Mar 31, 2009

Barney Frank: control pay of ALL employees

Barack Obama has found a helping hand in his control grab. It’s none other than Congressman Barney Frank (pictured). Yes, that Barney Frank. The Barney Frank that, along with Senator Chris Dodd, got us into the the sub prime mortgage fiasco as reported here.

Two weeks ago the House of Representatives overreacted to the AIG bonuses by passing a bill that would have imposed a 90 percent retroactive tax on those bonuses.

Despite the overwhelming 328-93 vote, support for the measure began to collapse almost immediately. Within days, the Obama White House backed away from it, as did the Senate Democratic leadership. The bill stalled, and the populist storm that spawned it seemed to pass.

But now, in a little-noticed move, the House Financial Services Committee, led by chairman Barney Frank, has approved a measure that would, in some key ways, go beyond the most draconian features of the original AIG bill.

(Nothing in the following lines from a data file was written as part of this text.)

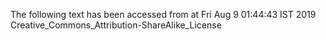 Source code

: The following text has been accessed from at Fri Aug 9 01:44:43 IST 2019
Creative_Commons_Attribution-ShareAlike_License
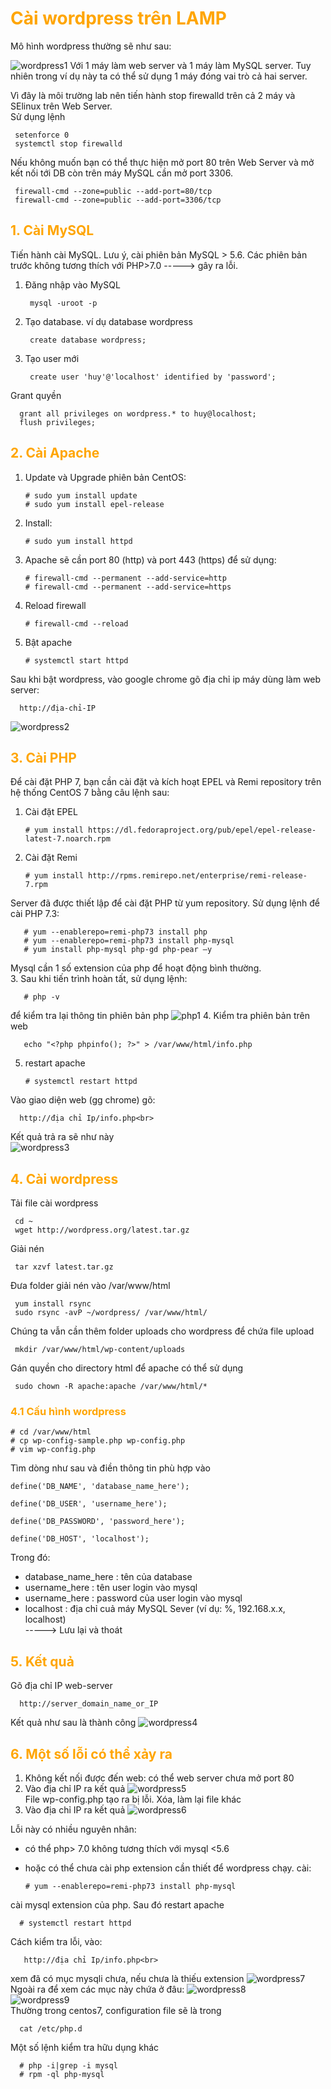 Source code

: <h1 style="color:orange">Cài wordpress trên LAMP</h1>
Mô hình wordpress thường sẽ như sau:

![wordpress1](../img/wordpress1.png)
Với 1 máy làm web server và 1 máy làm MySQL server. Tuy nhiên trong ví dụ này ta có thể sử dụng 1 máy đóng vai trò cả hai server.

Vì đây là môi trường lab nên tiến hành stop firewalld trên cả 2 máy và SElinux trên Web Server.<br>
Sử dụng lệnh

     setenforce 0
     systemctl stop firewalld
Nếu không muốn bạn có thể thực hiện mở port 80 trên Web Server và mở kết nối tới DB còn trên máy MySQL cần mở port 3306.

     firewall-cmd --zone=public --add-port=80/tcp
     firewall-cmd --zone=public --add-port=3306/tcp
<h2 style="color:orange">1. Cài MySQL</h2>
Tiến hành cài MySQL. Lưu ý, cài phiên bản MySQL > 5.6. Các phiên bản trước không tương thích với PHP>7.0 -----> gây ra lỗi.

1. Đăng nhập vào MySQL

        mysql -uroot -p
2. Tạo database. ví dụ database wordpress

        create database wordpress;
3. Tạo user mới

        create user 'huy'@'localhost' identified by 'password';
Grant quyền

      grant all privileges on wordpress.* to huy@localhost;
      flush privileges;
<h2 style="color:orange">2. Cài Apache</h2>

1. Update và Upgrade phiên bản CentOS:

       # sudo yum install update
       # sudo yum install epel-release
2. Install:
      
       # sudo yum install httpd
3. Apache sẽ cần port 80 (http) và port 443 (https) để sử dụng:
 
       # firewall-cmd --permanent --add-service=http
       # firewall-cmd --permanent --add-service=https
4. Reload firewall
       
       # firewall-cmd --reload
5. Bật apache

       # systemctl start httpd
Sau khi bật wordpress, vào google chrome gõ địa chỉ ip máy dùng làm web server:

      http://địa-chỉ-IP
![wordpress2](../img/wordpress2.png)
<h2 style="color:orange">3. Cài PHP</h2>

Để cài đặt PHP 7, bạn cần cài đặt và kích hoạt EPEL và Remi repository trên hệ thống CentOS 7 bằng câu lệnh sau:

1. Cài đặt EPEL

       # yum install https://dl.fedoraproject.org/pub/epel/epel-release-latest-7.noarch.rpm
2. Cài đặt Remi

       # yum install http://rpms.remirepo.net/enterprise/remi-release-7.rpm
Server đã được thiết lập để cài đặt PHP từ yum repository. Sử dụng lệnh để cài PHP 7.3:

       # yum --enablerepo=remi-php73 install php
       # yum --enablerepo=remi-php73 install php-mysql
       # yum install php-mysql php-gd php-pear –y
Mysql cần 1 số extension của php để hoạt động bình thường.<br>
3. Sau khi tiến trình hoàn tất, sử dụng lệnh:

       # php -v
để kiểm tra lại thông tin phiên bản php
![php1](../img/php1.png)
4. Kiểm tra phiên bản trên web 

       echo "<?php phpinfo(); ?>" > /var/www/html/info.php
5. restart apache

       # systemctl restart httpd
Vào giao diện web (gg chrome) gõ: 

      http://địa chỉ Ip/info.php<br>
Kết quả trả ra sẽ như này<br>
![wordpress3](../img/wordpress3.png)<br>
<h2 style="color:orange">4. Cài wordpress</h2>
Tải file cài wordpress

     cd ~
     wget http://wordpress.org/latest.tar.gz
Giải nén

     tar xzvf latest.tar.gz
Đưa folder giải nén vào /var/www/html

     yum install rsync
     sudo rsync -avP ~/wordpress/ /var/www/html/
Chúng ta vẫn cần thêm folder uploads cho wordpress để chứa file upload

     mkdir /var/www/html/wp-content/uploads
Gán quyền cho directory html để apache có thể sử dụng
    
     sudo chown -R apache:apache /var/www/html/*
<h3 style="color:orange">4.1 Cấu hình wordpress</h3>
 
    # cd /var/www/html
    # cp wp-config-sample.php wp-config.php
    # vim wp-config.php
Tìm dòng như sau và điền thông tin phù hợp vào

    define('DB_NAME', 'database_name_here');    

    define('DB_USER', 'username_here');    

    define('DB_PASSWORD', 'password_here');      

    define('DB_HOST', 'localhost');   
Trong đó:

- database_name_here : tên của database
- username_here : tên user login vào mysql
- username_here : password của user login vào mysql
- localhost : địa chỉ cuả máy MySQL Sever (ví dụ: %, 192.168.x.x, localhost)<br>
-----> Lưu lại và thoát
<h2 style="color:orange">5. Kết quả</h2>
Gõ địa chỉ IP web-server

      http://server_domain_name_or_IP
Kết quả như sau là thành công
![wordpress4](../img/wordpress4.png)<br>
<h2 style="color:orange">6. Một số lỗi có thể xảy ra</h2>

1. Không kết nối được đến web: có thể web server chưa mở port 80
2. Vào địa chỉ IP ra kết quả
![wordpress5](../img/wordpress5.png)<br>
File wp-config.php tạo ra bị lỗi. Xóa, làm lại file khác
3. Vào địa chỉ IP ra kết quả
![wordpress6](../img/wordpress6.png)<br>

Lỗi này có nhiều nguyên nhân:
- có thể php> 7.0 không tương thích với mysql <5.6
- hoặc có thể chưa cài php extension cần thiết để wordpress chạy. cài:

      # yum --enablerepo=remi-php73 install php-mysql
cài mysql extension của php. Sau đó restart apache

      # systemctl restart httpd

Cách kiểm tra lỗi, vào:

       http://địa chỉ Ip/info.php<br>
xem đã có mục mysqli chưa, nếu chưa là thiếu extension
![wordpress7](../img/wordpress7.png)<br>
Ngoài ra để xem các mục này chứa ở đâu:
![wordpress8](../img/wordpress8.png)<br>
![wordpress9](../img/wordpress9.png)<br>
Thường trong centos7, configuration file sẽ là trong

      cat /etc/php.d
Một số lệnh kiểm tra hữu dụng khác

      # php -i|grep -i mysql
      # rpm -ql php-mysql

The new legislation, the "Pay for Performance Act of 2009," would impose government controls on the pay of all employees -- not just top executives -- of companies that have received a capital investment from the U.S. government.

It would, like the tax measure, be retroactive, changing the terms of compensation agreements already in place. And it would give Treasury Secretary Timothy Geithner extraordinary power to determine the pay of thousands of employees of American companies.

This measure is not limited just to those firms that received the largest sums of money, or just to the top 25 or 50 executives of those companies. It applies to all employees of all companies involved, for as long as the government is invested.

This measure would not only apply from now on - it would retroactively apply to all existing contracts and pay arrangements of institutions that have already received funds.

In addition, the bill gives Geithner the authority to decide what pay is "unreasonable" or "excessive." And it directs the Treasury Department to come up with a method to evaluate "the performance of the individual executive or employee to whom the payment relates."

With this measure we will have the Secretary of the Treasury doing the work of the Boards of Directors as well as management of private industry!

The bill passed the Financial Services Committee last week, 38 to 22, on a nearly party-line vote. (All Democrats voted for it, and all Republicans, with the exception of Reps. Ed Royce of California and Walter Jones of North Carolina, voted against it.)

Where is the outrage to this unbelievable power grab? Ninety percent of the main stream media will probably not even report this story.